Before you write out the listing, remove the pictures; everything else stays exactly as it is.
[Source material — start]
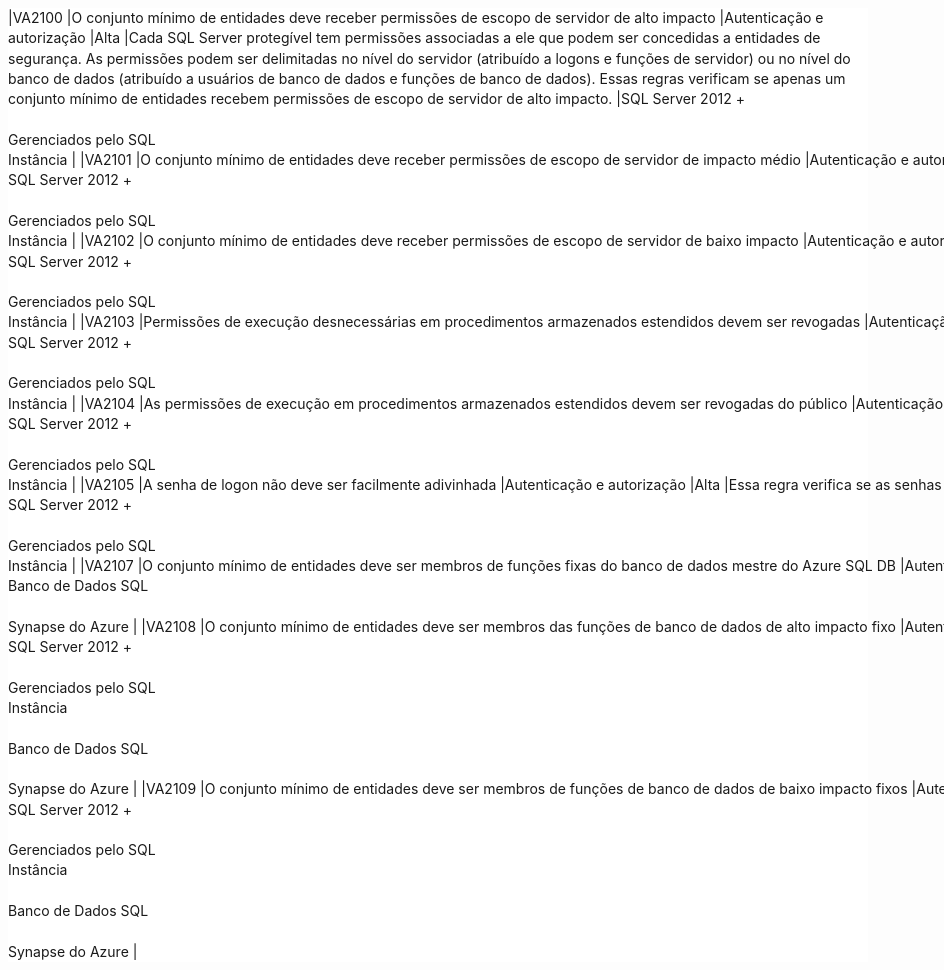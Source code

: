 |VA2100     |O conjunto mínimo de entidades deve receber permissões de escopo de servidor de alto impacto         |Autenticação e autorização         |Alta         |Cada SQL Server protegível tem permissões associadas a ele que podem ser concedidas a entidades de segurança. As permissões podem ser delimitadas no nível do servidor (atribuído a logons e funções de servidor) ou no nível do banco de dados (atribuído a usuários de banco de dados e funções de banco de dados). Essas regras verificam se apenas um conjunto mínimo de entidades recebem permissões de escopo de servidor de alto impacto.         |<nobr>SQL Server 2012 +<nobr/><br/><br/>Gerenciados pelo SQL <br/>Instância         |
|VA2101     |O conjunto mínimo de entidades deve receber permissões de escopo de servidor de impacto médio         |Autenticação e autorização         |Médio         |Cada SQL Server protegível tem permissões associadas a ele que podem ser concedidas a entidades de segurança. As permissões podem ser delimitadas no nível do servidor (atribuído a logons e funções de servidor) ou no nível do banco de dados (atribuído a usuários de banco de dados e funções de banco de dados). Essas regras verificam se apenas um conjunto mínimo de entidades recebem permissões de escopo de servidor de impacto médio.         |<nobr>SQL Server 2012 +<nobr/><br/><br/>Gerenciados pelo SQL <br/>Instância         |
|VA2102     |O conjunto mínimo de entidades deve receber permissões de escopo de servidor de baixo impacto         |Autenticação e autorização         |Baixo         |Cada SQL Server protegível tem permissões associadas a ele que podem ser concedidas a entidades de segurança. As permissões podem ser delimitadas no nível do servidor (atribuído a logons e funções de servidor) ou no nível do banco de dados (atribuído a usuários de banco de dados e funções de banco de dados). Essas regras verificam se apenas um conjunto mínimo de entidades recebe permissões de escopo de servidor de baixo impacto.         |<nobr>SQL Server 2012 +<nobr/><br/><br/>Gerenciados pelo SQL <br/>Instância         |
|VA2103     |Permissões de execução desnecessárias em procedimentos armazenados estendidos devem ser revogadas         |Autenticação e autorização         |Médio         |Os procedimentos armazenados estendidos são DLLs que uma instância do SQL Server pode carregar e executar dinamicamente. O SQL Server é empacotado com muitos procedimentos armazenados estendidos que permitem a interação com as DLLs do sistema. Esta regra verifica se as permissões de execução desnecessárias em procedimentos armazenados estendidos foram revogadas.         |<nobr>SQL Server 2012 +<nobr/><br/><br/>Gerenciados pelo SQL <br/>Instância         |
|VA2104     |As permissões de execução em procedimentos armazenados estendidos devem ser revogadas do público         |Autenticação e autorização         |Médio         |Os procedimentos armazenados estendidos são DLLs que uma instância do SQL Server pode carregar e executar dinamicamente. O SQL Server é empacotado com muitos procedimentos armazenados estendidos que permitem a interação com as DLLs do sistema. Esta regra verifica se as permissões de execução desnecessárias não são concedidas à função pública.         |<nobr>SQL Server 2012 +<nobr/><br/><br/>Gerenciados pelo SQL <br/>Instância         |
|VA2105     |A senha de logon não deve ser facilmente adivinhada         |Autenticação e autorização         |Alta         |Essa regra verifica se as senhas de logon não são facilmente adivinhadas.         |<nobr>SQL Server 2012 +<nobr/><br/><br/>Gerenciados pelo SQL <br/>Instância         |
|VA2107     |O conjunto mínimo de entidades deve ser membros de funções fixas do banco de dados mestre do Azure SQL DB         |Autenticação e autorização         |Alta         |O banco de dados SQL fornece duas funções administrativas restritas no banco de dados mestre para as quais as contas de usuário podem ser adicionadas que concedem permissões para criar ou gerenciar logons. Essa regra verifica se um conjunto mínimo de entidades são membros dessas funções administrativas.         |<nobr/>Banco de Dados SQL<br/><br/>Synapse do Azure         |
|VA2108     |O conjunto mínimo de entidades deve ser membros das funções de banco de dados de alto impacto fixo         |Autenticação e autorização         |Alta         |SQL Server fornece funções para ajudar a gerenciar as permissões. As funções são entidades de segurança que agrupam outras entidades. As funções de nível de banco de dados são de todo o banco de dados em seu escopo de permissão. Essa regra verifica se um conjunto mínimo de entidades são membros das funções de banco de dados fixas.         |<nobr>SQL Server 2012 +<nobr/><br/><br/>Gerenciados pelo SQL <br/>Instância<br/><br/>Banco de Dados SQL<br/><br/>Synapse do Azure         |
|VA2109     |O conjunto mínimo de entidades deve ser membros de funções de banco de dados de baixo impacto fixos         |Autenticação e autorização         |Baixo         |SQL Server fornece funções para ajudar a gerenciar as permissões. As funções são entidades de segurança que agrupam outras entidades. As funções de nível de banco de dados são de todo o banco de dados em seu escopo de permissão. Essa regra verifica se um conjunto mínimo de entidades são membros das funções de banco de dados fixas.         |<nobr>SQL Server 2012 +<nobr/><br/><br/>Gerenciados pelo SQL <br/>Instância<br/><br/>Banco de Dados SQL<br/><br/>Synapse do Azure         |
[Source material — finish]
Reply:
Source code

: |VA2100     |O conjunto mínimo de entidades deve receber permissões de escopo de servidor de alto impacto         |Autenticação e autorização         |Alta         |Cada SQL Server protegível tem permissões associadas a ele que podem ser concedidas a entidades de segurança. As permissões podem ser delimitadas no nível do servidor (atribuído a logons e funções de servidor) ou no nível do banco de dados (atribuído a usuários de banco de dados e funções de banco de dados). Essas regras verificam se apenas um conjunto mínimo de entidades recebem permissões de escopo de servidor de alto impacto.         |<nobr>SQL Server 2012 +<nobr/><br/><br/>Gerenciados pelo SQL <br/>Instância         |
|VA2101     |O conjunto mínimo de entidades deve receber permissões de escopo de servidor de impacto médio         |Autenticação e autorização         |Médio         |Cada SQL Server protegível tem permissões associadas a ele que podem ser concedidas a entidades de segurança. As permissões podem ser delimitadas no nível do servidor (atribuído a logons e funções de servidor) ou no nível do banco de dados (atribuído a usuários de banco de dados e funções de banco de dados). Essas regras verificam se apenas um conjunto mínimo de entidades recebem permissões de escopo de servidor de impacto médio.         |<nobr>SQL Server 2012 +<nobr/><br/><br/>Gerenciados pelo SQL <br/>Instância         |
|VA2102     |O conjunto mínimo de entidades deve receber permissões de escopo de servidor de baixo impacto         |Autenticação e autorização         |Baixo         |Cada SQL Server protegível tem permissões associadas a ele que podem ser concedidas a entidades de segurança. As permissões podem ser delimitadas no nível do servidor (atribuído a logons e funções de servidor) ou no nível do banco de dados (atribuído a usuários de banco de dados e funções de banco de dados). Essas regras verificam se apenas um conjunto mínimo de entidades recebe permissões de escopo de servidor de baixo impacto.         |<nobr>SQL Server 2012 +<nobr/><br/><br/>Gerenciados pelo SQL <br/>Instância         |
|VA2103     |Permissões de execução desnecessárias em procedimentos armazenados estendidos devem ser revogadas         |Autenticação e autorização         |Médio         |Os procedimentos armazenados estendidos são DLLs que uma instância do SQL Server pode carregar e executar dinamicamente. O SQL Server é empacotado com muitos procedimentos armazenados estendidos que permitem a interação com as DLLs do sistema. Esta regra verifica se as permissões de execução desnecessárias em procedimentos armazenados estendidos foram revogadas.         |<nobr>SQL Server 2012 +<nobr/><br/><br/>Gerenciados pelo SQL <br/>Instância         |
|VA2104     |As permissões de execução em procedimentos armazenados estendidos devem ser revogadas do público         |Autenticação e autorização         |Médio         |Os procedimentos armazenados estendidos são DLLs que uma instância do SQL Server pode carregar e executar dinamicamente. O SQL Server é empacotado com muitos procedimentos armazenados estendidos que permitem a interação com as DLLs do sistema. Esta regra verifica se as permissões de execução desnecessárias não são concedidas à função pública.         |<nobr>SQL Server 2012 +<nobr/><br/><br/>Gerenciados pelo SQL <br/>Instância         |
|VA2105     |A senha de logon não deve ser facilmente adivinhada         |Autenticação e autorização         |Alta         |Essa regra verifica se as senhas de logon não são facilmente adivinhadas.         |<nobr>SQL Server 2012 +<nobr/><br/><br/>Gerenciados pelo SQL <br/>Instância         |
|VA2107     |O conjunto mínimo de entidades deve ser membros de funções fixas do banco de dados mestre do Azure SQL DB         |Autenticação e autorização         |Alta         |O banco de dados SQL fornece duas funções administrativas restritas no banco de dados mestre para as quais as contas de usuário podem ser adicionadas que concedem permissões para criar ou gerenciar logons. Essa regra verifica se um conjunto mínimo de entidades são membros dessas funções administrativas.         |<nobr/>Banco de Dados SQL<br/><br/>Synapse do Azure         |
|VA2108     |O conjunto mínimo de entidades deve ser membros das funções de banco de dados de alto impacto fixo         |Autenticação e autorização         |Alta         |SQL Server fornece funções para ajudar a gerenciar as permissões. As funções são entidades de segurança que agrupam outras entidades. As funções de nível de banco de dados são de todo o banco de dados em seu escopo de permissão. Essa regra verifica se um conjunto mínimo de entidades são membros das funções de banco de dados fixas.         |<nobr>SQL Server 2012 +<nobr/><br/><br/>Gerenciados pelo SQL <br/>Instância<br/><br/>Banco de Dados SQL<br/><br/>Synapse do Azure         |
|VA2109     |O conjunto mínimo de entidades deve ser membros de funções de banco de dados de baixo impacto fixos         |Autenticação e autorização         |Baixo         |SQL Server fornece funções para ajudar a gerenciar as permissões. As funções são entidades de segurança que agrupam outras entidades. As funções de nível de banco de dados são de todo o banco de dados em seu escopo de permissão. Essa regra verifica se um conjunto mínimo de entidades são membros das funções de banco de dados fixas.         |<nobr>SQL Server 2012 +<nobr/><br/><br/>Gerenciados pelo SQL <br/>Instância<br/><br/>Banco de Dados SQL<br/><br/>Synapse do Azure         |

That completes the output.